“Oh, it’s you, Bertram. Thought it might be one of those young ex-officers who want to touch one for half a sovereign. Why the devil don’t they enlist in the Black-and-Tans and knock hell out of Ireland? Far more useful than lounging about without a job to do.”
Bertram did not reveal his thoughts on that subject, which were distinctly hostile. He merely repeated his enquiry as to what brought Lord Ottery to town.
His father-in-law chuckled, and said he would reveal a secret which he didn’t want all the world to know. He was doing a little shopping to replenish his wardrobe. He had discovered that instead of paying fabulous prices to his tailor in Air Street, he could get excellent clothes, ready to wear, at exactly one-sixth the price.
He had already bought two lounge suits which fitted him like a glove, except for slight alterations needed in the back and under the arm-pits. He had also found a shop in the Tottenham Court Road where he could buy first-class boots, suitable for country wear, at a saving of two pounds on those he had been in the habit of buying at Croxteth and Trevor’s in Pall Mall.
At one time, as he admitted, he would have shuddered at the idea of wearing ready-made clothes. In the old days, away back in Queen Victoria’s reign, he had been a regular Beau Brummell, and never wore a pair of trousers twice in the same week, or a neck-tie more than once after he bought it, but now things had come to such a pass that economy was the order of the day. Besides, what did it matter? It used to be fashionable—de rigueur, even—for the French émigrés after the Revolution to wear ragged lace ruffles. With super-tax at two shillings in the pound, land tax a frightful burden, and investments paying no dividends, people like himself would be reduced to taking in each other’s washing.
He mustn’t go too far, however, in cutting down his tailor’s bill!

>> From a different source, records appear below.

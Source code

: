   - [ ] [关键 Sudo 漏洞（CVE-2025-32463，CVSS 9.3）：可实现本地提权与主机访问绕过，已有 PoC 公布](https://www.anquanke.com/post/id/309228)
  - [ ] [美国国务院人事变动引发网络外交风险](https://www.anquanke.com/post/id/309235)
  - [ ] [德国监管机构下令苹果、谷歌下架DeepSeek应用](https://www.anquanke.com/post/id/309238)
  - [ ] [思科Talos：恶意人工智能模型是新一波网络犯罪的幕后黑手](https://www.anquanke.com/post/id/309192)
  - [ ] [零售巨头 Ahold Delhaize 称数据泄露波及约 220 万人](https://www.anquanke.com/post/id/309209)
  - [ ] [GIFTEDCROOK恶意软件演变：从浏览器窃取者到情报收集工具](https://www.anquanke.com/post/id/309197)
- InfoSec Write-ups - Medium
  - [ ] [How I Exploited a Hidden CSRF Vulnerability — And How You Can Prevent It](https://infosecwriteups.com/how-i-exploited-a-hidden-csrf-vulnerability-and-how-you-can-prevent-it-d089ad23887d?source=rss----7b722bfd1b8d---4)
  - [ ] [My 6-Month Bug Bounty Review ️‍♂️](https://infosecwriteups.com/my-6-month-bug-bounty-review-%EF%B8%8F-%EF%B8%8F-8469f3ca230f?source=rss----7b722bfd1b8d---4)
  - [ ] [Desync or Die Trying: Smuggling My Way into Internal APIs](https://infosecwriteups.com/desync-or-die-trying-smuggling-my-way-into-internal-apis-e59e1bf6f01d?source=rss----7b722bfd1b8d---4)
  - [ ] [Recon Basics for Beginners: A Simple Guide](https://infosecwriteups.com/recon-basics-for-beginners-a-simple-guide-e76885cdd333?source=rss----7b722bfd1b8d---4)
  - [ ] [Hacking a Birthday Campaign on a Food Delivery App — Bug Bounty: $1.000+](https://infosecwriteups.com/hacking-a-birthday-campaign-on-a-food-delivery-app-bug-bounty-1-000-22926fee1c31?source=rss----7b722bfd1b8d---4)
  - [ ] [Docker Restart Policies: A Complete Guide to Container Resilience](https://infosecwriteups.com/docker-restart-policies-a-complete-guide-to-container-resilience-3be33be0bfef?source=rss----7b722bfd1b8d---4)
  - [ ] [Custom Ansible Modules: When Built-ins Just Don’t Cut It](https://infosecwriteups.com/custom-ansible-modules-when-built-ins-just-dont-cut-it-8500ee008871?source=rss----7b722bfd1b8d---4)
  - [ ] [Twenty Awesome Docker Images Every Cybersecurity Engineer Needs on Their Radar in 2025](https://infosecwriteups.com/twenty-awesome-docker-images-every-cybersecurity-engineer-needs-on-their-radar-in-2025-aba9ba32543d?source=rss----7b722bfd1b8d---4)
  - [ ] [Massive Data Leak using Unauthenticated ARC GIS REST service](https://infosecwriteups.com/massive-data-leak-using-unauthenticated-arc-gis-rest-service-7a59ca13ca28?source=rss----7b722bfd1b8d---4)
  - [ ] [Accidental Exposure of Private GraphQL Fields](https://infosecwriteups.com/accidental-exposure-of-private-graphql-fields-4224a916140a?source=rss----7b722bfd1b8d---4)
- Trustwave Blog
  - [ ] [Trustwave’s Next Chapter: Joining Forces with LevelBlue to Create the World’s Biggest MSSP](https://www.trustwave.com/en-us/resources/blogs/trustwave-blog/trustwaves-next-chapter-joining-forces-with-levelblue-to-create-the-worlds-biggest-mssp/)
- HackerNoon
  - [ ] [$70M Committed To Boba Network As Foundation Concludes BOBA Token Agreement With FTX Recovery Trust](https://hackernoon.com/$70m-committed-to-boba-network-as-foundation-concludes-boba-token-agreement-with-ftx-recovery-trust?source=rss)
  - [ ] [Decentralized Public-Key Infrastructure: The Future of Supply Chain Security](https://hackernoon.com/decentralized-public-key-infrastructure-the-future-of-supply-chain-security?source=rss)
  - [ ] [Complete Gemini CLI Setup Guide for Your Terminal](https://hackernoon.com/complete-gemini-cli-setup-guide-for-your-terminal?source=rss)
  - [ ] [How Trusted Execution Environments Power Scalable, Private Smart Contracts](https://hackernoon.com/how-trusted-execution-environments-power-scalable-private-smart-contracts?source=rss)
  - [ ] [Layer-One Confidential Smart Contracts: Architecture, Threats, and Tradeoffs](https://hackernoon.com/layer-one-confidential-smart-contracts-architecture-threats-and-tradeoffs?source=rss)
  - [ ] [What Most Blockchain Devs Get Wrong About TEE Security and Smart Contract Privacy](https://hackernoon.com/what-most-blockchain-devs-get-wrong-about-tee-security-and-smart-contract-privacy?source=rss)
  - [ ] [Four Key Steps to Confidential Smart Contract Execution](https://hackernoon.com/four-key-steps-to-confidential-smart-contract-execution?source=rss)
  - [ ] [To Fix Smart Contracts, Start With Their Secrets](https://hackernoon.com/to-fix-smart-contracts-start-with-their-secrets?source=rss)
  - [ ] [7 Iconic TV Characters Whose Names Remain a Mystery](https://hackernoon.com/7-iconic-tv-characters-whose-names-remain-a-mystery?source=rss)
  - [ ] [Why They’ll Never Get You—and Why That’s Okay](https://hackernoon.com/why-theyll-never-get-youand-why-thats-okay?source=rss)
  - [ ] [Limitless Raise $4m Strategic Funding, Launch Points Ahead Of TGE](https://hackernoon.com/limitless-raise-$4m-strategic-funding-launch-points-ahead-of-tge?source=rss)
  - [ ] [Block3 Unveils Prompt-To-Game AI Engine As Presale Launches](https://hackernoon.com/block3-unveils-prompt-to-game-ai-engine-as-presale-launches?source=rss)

The other day an awkward thing had happened to him. He had bought a wonderful second-hand overcoat at a Jew dealer’s in Covent Garden, astrachan collar, silk-lined, a wonderful bargain—twelve pounds, ten shillings. Dunstable would have charged him forty for it, at least. But when he was about to hang it up on his peg in the lobby of the House of Lords, old Banthorp came up and said: “Curse me blind”—everybody knows how the old ruffian swears—“if that isn’t my old overcoat! There’s the very hole I burnt with the stump of a cigar, just above the third button!”
“Of course I had to tell him I had bought it from a Jew dealer, and he laughed so much I thought he would have a stroke. But the real cream of the jest is that he was wearing a ready-made suit himself, as he afterwards admitted. It was he who put me on to that shop in the Charing Cross Road. Lots of us are doing it now.”
Bertram laughed, and enjoyed the joke as much as was possible to a young man who had not yet come down to “cast-offs,” but was unpleasantly in debt to his tailor.
“Things seem to be getting pretty bad,” he remarked.
Lord Ottery stopped in the middle of Trafalgar Square and pointed his stick towards the clock tower of Westminster.